La fois suivante que je passe devant le bureau de Lehner, il a la tête fermement plantée sur son bureau. OK, donc la physique est dure. Et à certains égards, les théoriciens ont été victimes de leur propre succès, parce que les modèles qu'ils ont construits ont si bien travaillé qu'il est difficile de penser en dehors de la boîte pour penser une prochaine percée. Là encore, nous aurions pu sûrement espérer à ce que quelques idées récentes soient payantes, compte tenu des expériences énormes et coûteuses que nous avons construites pour les tester.

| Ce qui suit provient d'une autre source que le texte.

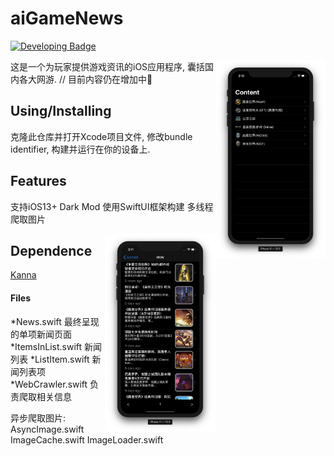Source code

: # aiGameNews

[![Developing Badge](https://img.shields.io/badge/%F0%9F%94%A8-developing-orange)](https://github.com/aiQG/aiGameNews)

<img src="P1.png" align="right" width="35%"></img>

这是一个为玩家提供游戏资讯的iOS应用程序, 囊括国内各大网游.
// 目前内容仍在增加中🔨

## Using/Installing
克隆此仓库并打开Xcode项目文件, 修改bundle identifier, 构建并运行在你的设备上.

## Features
支持iOS13+ Dark Mod
使用SwiftUI框架构建
多线程爬取图片

<img src="P2.png" align="right" width="35%"></img>


## Dependence
[Kanna](https://github.com/tid-kijyun/Kanna)


#### Files
*News.swift 最终呈现的单项新闻页面
*ItemsInList.swift 新闻列表
*ListItem.swift 新闻列表项
*WebCrawler.swift 负责爬取相关信息

异步爬取图片:
AsyncImage.swift
ImageCache.swift
ImageLoader.swift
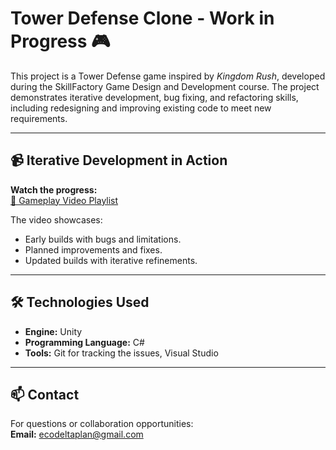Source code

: # Tower Defense Clone - Work in Progress 🎮

This project is a Tower Defense game inspired by *Kingdom Rush*, developed during the SkillFactory Game Design and Development course. The project demonstrates iterative development, bug fixing, and refactoring skills, including redesigning and improving existing code to meet new requirements.

---

## 📹 Iterative Development in Action

**Watch the progress:**  
[🎥 Gameplay Video Playlist](https://drive.google.com/file/d/1MKmqbVC4WCl3MLQWiVP5HxC6hKiDuv3_/view?usp=sharing)  

The video showcases:
- Early builds with bugs and limitations.
- Planned improvements and fixes.
- Updated builds with iterative refinements.

---

## 🛠️ Technologies Used

- **Engine:** Unity
- **Programming Language:** C#
- **Tools:** Git for tracking the issues, Visual Studio

---

## 📫 Contact

For questions or collaboration opportunities:  
**Email:** [ecodeltaplan@gmail.com](mailto:ecodeltaplan@gmail.com)  
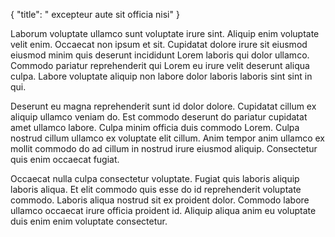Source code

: {
  "title": " excepteur aute sit officia nisi"
}

Laborum voluptate ullamco sunt voluptate irure sint. Aliquip enim voluptate velit enim. Occaecat non ipsum et sit. Cupidatat dolore irure sit eiusmod eiusmod minim quis deserunt incididunt Lorem laboris qui dolor ullamco. Commodo pariatur reprehenderit qui Lorem eu irure velit deserunt aliqua culpa. Labore voluptate aliquip non labore dolor laboris laboris sint sint in qui.

Deserunt eu magna reprehenderit sunt id dolor dolore. Cupidatat cillum ex aliquip ullamco veniam do. Est commodo deserunt do pariatur cupidatat amet ullamco labore. Culpa minim officia duis commodo Lorem. Culpa nostrud cillum ullamco ex voluptate elit cillum. Anim tempor anim ullamco ex mollit commodo do ad cillum in nostrud irure eiusmod aliquip. Consectetur quis enim occaecat fugiat.

Occaecat nulla culpa consectetur voluptate. Fugiat quis laboris aliquip laboris aliqua. Et elit commodo quis esse do id reprehenderit voluptate commodo. Laboris aliqua nostrud sit ex proident dolor. Commodo labore ullamco occaecat irure officia proident id. Aliquip aliqua anim eu voluptate duis enim enim voluptate consectetur.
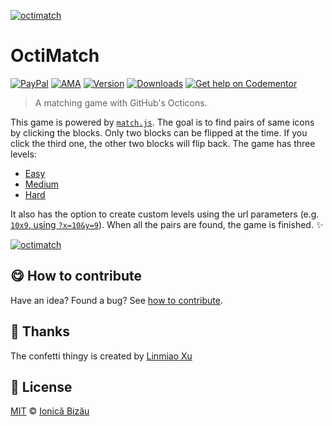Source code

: 
[![octimatch](http://i.imgur.com/eLKWNj0.png)](http://ionicabizau.github.io/OctiMatch)

# OctiMatch

 [![PayPal](https://img.shields.io/badge/%24-paypal-f39c12.svg)][paypal-donations] [![AMA](https://img.shields.io/badge/ask%20me-anything-1abc9c.svg)](https://github.com/IonicaBizau/ama) [![Version](https://img.shields.io/npm/v/octimatch.svg)](https://www.npmjs.com/package/octimatch) [![Downloads](https://img.shields.io/npm/dt/octimatch.svg)](https://www.npmjs.com/package/octimatch) [![Get help on Codementor](https://cdn.codementor.io/badges/get_help_github.svg)](https://www.codementor.io/johnnyb?utm_source=github&utm_medium=button&utm_term=johnnyb&utm_campaign=github)

> A matching game with GitHub's Octicons.

This game is powered by [`match.js`](https://github.com/IonicaBizau/match.js). The goal is to find pairs of same icons by clicking the blocks. Only two blocks can be flipped at the time. If you click the third one, the other two blocks will flip back. The game has three levels:

 - [Easy](http://ionicabizau.github.com/OctiMatch?skill=easy)
 - [Medium](http://ionicabizau.github.com/OctiMatch?skill=medium)
 - [Hard](http://ionicabizau.github.com/OctiMatch?skill=hard)


It also has the option to create custom levels using the url parameters (e.g. [`10x9`, using `?x=10&y=9`](http://ionicabizau.github.com/OctiMatch?x=10&y=9)). When all the pairs are found, the game is finished. :sparkles:


[![octimatch](http://i.imgur.com/rA9jvwp.png)](http://ionicabizau.github.io/OctiMatch)

## :yum: How to contribute
Have an idea? Found a bug? See [how to contribute][contributing].

## :cake: Thanks
The confetti thingy is created by [Linmiao Xu](http://codepen.io/linrock/pen/Amdhr)


## :scroll: License

[MIT][license] © [Ionică Bizău][website]

[paypal-donations]: https://www.paypal.com/cgi-bin/webscr?cmd=_s-xclick&hosted_button_id=RVXDDLKKLQRJW
[donate-now]: http://i.imgur.com/6cMbHOC.png

[license]: http://showalicense.com/?fullname=Ionic%C4%83%20Biz%C4%83u%20%3Cbizauionica%40gmail.com%3E%20(http%3A%2F%2Fionicabizau.net)&year=2015#license-mit
[website]: http://ionicabizau.net
[contributing]: /CONTRIBUTING.md
[docs]: /DOCUMENTATION.md
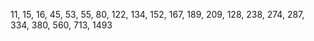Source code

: 11, 15, 16, 45, 53, 55, 80, 122, 134, 152, 167, 189, 209, 128, 238, 274, 287, 334, 380, 560, 713, 1493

Le LHC ne visait pas seulement à trouver le Higgs. Il était également censé révéler une pléthore de particules prédites par la supersymétrie, une théorie mathématiquement élégante conçue pour expliquer pourquoi le Higgs est tellement plus léger que ce qu'il devrait être selon le modèle standard, et pourquoi la gravité est si faible par rapport aux autres forces fondamentales. Le LHC n'a rien trouvé de ce genre, et l'absence de preuves pour cette théorie précieuse a suscité un certain vague à l'âme. Même ceux qui en ont forgé l'idée sont maintenant prêt à remettre en question l'hypothèse sous-jacente de la « naturalité », à savoir que les lois de la nature doivent être plausibles et cohérentes, plutôt que de descendre au hasard.

 "Nous avons appris quelque chose : nous avons découvert ce qui n'est pas le cas, " dit Savas Dimopoulos : théoricien à l'Université de Stanford en Californie, et l'un des fondateurs de la supersymétrie. Comment apprécier quelles théories nous devrions poursuivre ?  "Peut-être que nous devons repenser nos critères, " dit-il.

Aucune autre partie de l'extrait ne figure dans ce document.